Il 25 marzo 2022, la sonda spaziale ESA/NASA Solar Orbiter ha osservato, per la prima volta nella corona del Sole, una struttura magnetica a forma di S che si propaga nello spazio interplanetario: lo switchback! Se il coronografo italiano Metis, alle cui indagini partecipa il gruppo di ricerca di Uniurb coordinato dalla Professoressa Catia Grimani, ha scattato la prima fotografia dell’evento, Daniele Telloni, ricercatore dell’Istituto Nazionale di Astrofisica – Osservatorio Astrofisico di Torino, ne ha riconosciuto le caratteristiche intercettando il fenomeno.
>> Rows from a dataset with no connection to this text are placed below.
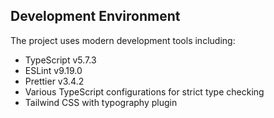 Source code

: ## Development Environment
The project uses modern development tools including:
- TypeScript v5.7.3
- ESLint v9.19.0
- Prettier v3.4.2
- Various TypeScript configurations for strict type checking
- Tailwind CSS with typography plugin
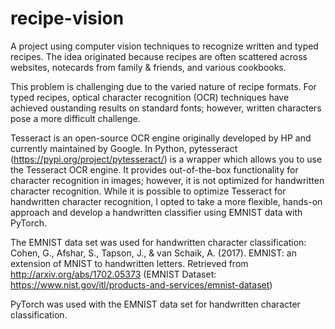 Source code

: # recipe-vision

A project using computer vision techniques to recognize written and typed recipes. The idea originated because recipes are often scattered across websites, notecards from family & friends, and various cookbooks. 

This problem is challenging due to the varied nature of recipe formats. For typed recipes, optical character recognition (OCR) techniques have achieved oustanding results on standard fonts; however, written characters pose a more difficult challenge. 

Tesseract is an open-source OCR engine originally developed by HP and currently maintained by Google. In Python, pytesseract (https://pypi.org/project/pytesseract/) is a wrapper which allows you to use the Tesseract OCR engine. It provides out-of-the-box functionality for character recognition in images; however, it is not optimized for handwritten character recognition. While it is possible to optimize Tesseract for handwritten character recognition, I opted to take a more flexible, hands-on approach and develop a handwritten classifier using EMNIST data with PyTorch. 

The EMNIST data set was used for handwritten character classification: Cohen, G., Afshar, S., Tapson, J., & van Schaik, A. (2017). EMNIST: an extension of MNIST to handwritten letters. Retrieved from http://arxiv.org/abs/1702.05373 (EMNIST Dataset: https://www.nist.gov/itl/products-and-services/emnist-dataset)

PyTorch was used with the EMNIST data set for handwritten character classification. 
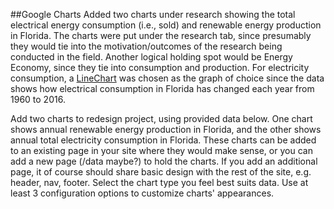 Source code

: ##Google Charts
Added two charts under research showing the total electrical energy consumption (i.e., sold) and renewable energy production in Florida. The charts were put under the research tab, since presumably they would tie into the motivation/outcomes of the research being conducted in the field. Another logical holding spot would be Energy Economy, since they tie into consumption and production.  For electricity consumption, a [LineChart](https://developers.google.com/chart/interactive/docs/gallery/linechart) was chosen as the graph of choice since the data shows how electrical consumption in Florida has changed each year from 1960 to 2016.


Add two charts to redesign project, using provided data below. One chart shows annual renewable energy production in Florida, and the other shows annual total electricity consumption in Florida. These charts can be added to an existing page in your site where they would make sense, or you can add a new page (/data maybe?) to hold the charts. If you add an additional page, it of course should share basic design with the rest of the site, e.g. header, nav, footer.
Select the chart type you feel best suits data. Use at least 3 configuration options to customize charts' appearances.

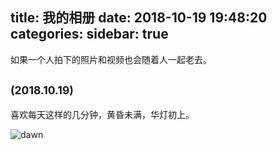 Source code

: title: 我的相册
date: 2018-10-19 19:48:20
categories:
sidebar: true
---

如果一个人拍下的照片和视频也会随着人一起老去。

## <small>(2018.10.19)</small>

喜欢每天这样的几分钟，黄昏未满，华灯初上。

![dawn](https://ws2.sinaimg.cn/large/006tNbRwly1fwectyxkijj31kw153b2a.jpg) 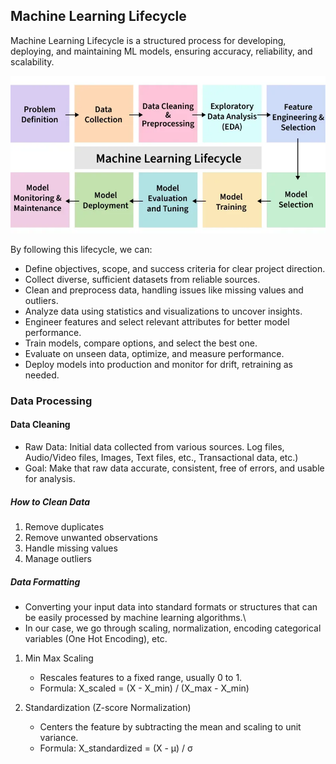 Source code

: ## Machine Learning Lifecycle

Machine Learning Lifecycle is a structured process for developing, deploying, and maintaining ML models, ensuring accuracy, reliability, and scalability.

![alt text](image.png)

By following this lifecycle, we can:

- Define objectives, scope, and success criteria for clear project direction.
- Collect diverse, sufficient datasets from reliable sources.
- Clean and preprocess data, handling issues like missing values and outliers.
- Analyze data using statistics and visualizations to uncover insights.
- Engineer features and select relevant attributes for better model performance.
- Train models, compare options, and select the best one.
- Evaluate on unseen data, optimize, and measure performance.
- Deploy models into production and monitor for drift, retraining as needed.

### Data Processing

#### Data Cleaning
- Raw Data: Initial data collected from various sources. Log files, Audio/Video files, Images, Text files, etc., Transactional data, etc.)
- Goal: Make that raw data accurate, consistent, free of errors, and usable for analysis.


##### How to Clean Data
1. Remove duplicates
2. Remove unwanted observations
3. Handle missing values
4. Manage outliers

##### Data Formatting
- Converting your input data into standard formats or structures that can be easily processed by machine learning algorithms.\
- In our case, we go through scaling, normalization, encoding categorical variables (One Hot Encoding), etc.

1. Min Max Scaling
   - Rescales features to a fixed range, usually 0 to 1.
   - Formula: X_scaled = (X - X_min) / (X_max - X_min)

2. Standardization (Z-score Normalization)
   - Centers the feature by subtracting the mean and scaling to unit variance.
   - Formula: X_standardized = (X - μ) / σ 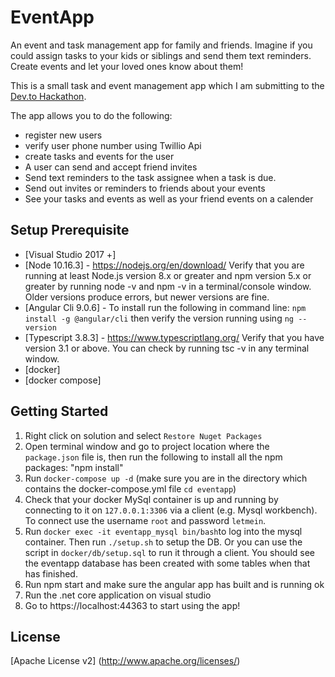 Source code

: # EventApp
An event and task management app for family and friends. Imagine if you could assign tasks to your kids or siblings and send them text reminders. Create events and let your loved ones know about them!

This is a small task and event management app which I am submitting to the [Dev.to Hackathon](https://dev.to/devteam/announcing-the-twilio-hackathon-on-dev-2lh8).

The app allows you to do the following:
- register new users
- verify user phone number using Twillio Api
- create tasks and events for the user
- A user can send and accept friend invites
- Send text reminders to the task assignee when a task is due.
- Send out invites or reminders to friends about your events 
- See your tasks and events as well as your friend events on a calender

## Setup Prerequisite 

- [Visual Studio 2017 +]
- [Node 10.16.3] - https://nodejs.org/en/download/ 
Verify that you are running at least Node.js version 8.x or greater and npm version 5.x or greater by running node -v and npm -v in a terminal/console window. Older versions produce errors, but newer versions are fine.
- [Angular Cli 9.0.6] - To install run the following in command line: `npm install -g @angular/cli` then verify the version running using `ng --version`
- [Typescript 3.8.3] - https://www.typescriptlang.org/ Verify that you have version 3.1 or above. You can check by running tsc -v in any terminal window.
- [docker]
- [docker compose]

## Getting Started

1. Right click on solution and select `Restore Nuget Packages`
2. Open terminal window and go to project location where the `package.json` file is, then run the following to install all the npm packages: "npm install"
3. Run `docker-compose up -d` (make sure you are in the directory which contains the docker-compose.yml file `cd eventapp`)
4. Check that your docker MySql container is up and running by connecting to it on `127.0.0.1:3306` via a client (e.g. Mysql workbench). To connect use the username `root` and password `letmein`. 
5. Run `docker exec -it eventapp_mysql bin/bash`to log into the mysql container. Then run `./setup.sh` to setup the DB. Or you can use the script in `docker/db/setup.sql` to run it through a client. You should see the eventapp database has been created with some tables when that has finished.
5. Run npm start and make sure the angular app has built and is running ok
6. Run the .net core application on visual studio
7. Go to https://localhost:44363 to start using the app!

## License

[Apache License v2] (http://www.apache.org/licenses/)
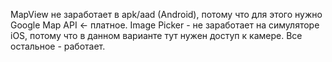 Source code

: MapView не заработает в apk/aad (Android), потому что для этого нужно Google Map API <- платное. 
Image Picker - не заработает на симуляторе iOS, потому что в данном варианте тут нужен доступ к камере.
Все остальное - работает.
Il paper Observation of a magnetic switchback in the solar corona che racconta la scoperta è stato pubblicato sulla rivista The Astrophysical Journal Letters e firmato da un team scientifico internazionale, guidato dal Dottor Telloni, che comprende studiosi dell’Istituto Nazionale di Astrofisica, dell’Agenzia Spaziale Italiana, delle Università di Firenze, di Padova e di Urbino, del Consiglio Nazionale delle Ricerche, dell’Università dell’Alabama a Huntsville e di altri prestigiosi Atenei stranieri.
Ne parliamo con Daniele Telloni e Catia Grimani, docente di Fisica sperimentale dell’Università di Urbino, co-investigator del team scientifico Solar Orbiter-Metis e coordinatrice del gruppo di ricerca di Uniurb.
Dottor Telloni, che cos’è uno switchback e dove ha origine?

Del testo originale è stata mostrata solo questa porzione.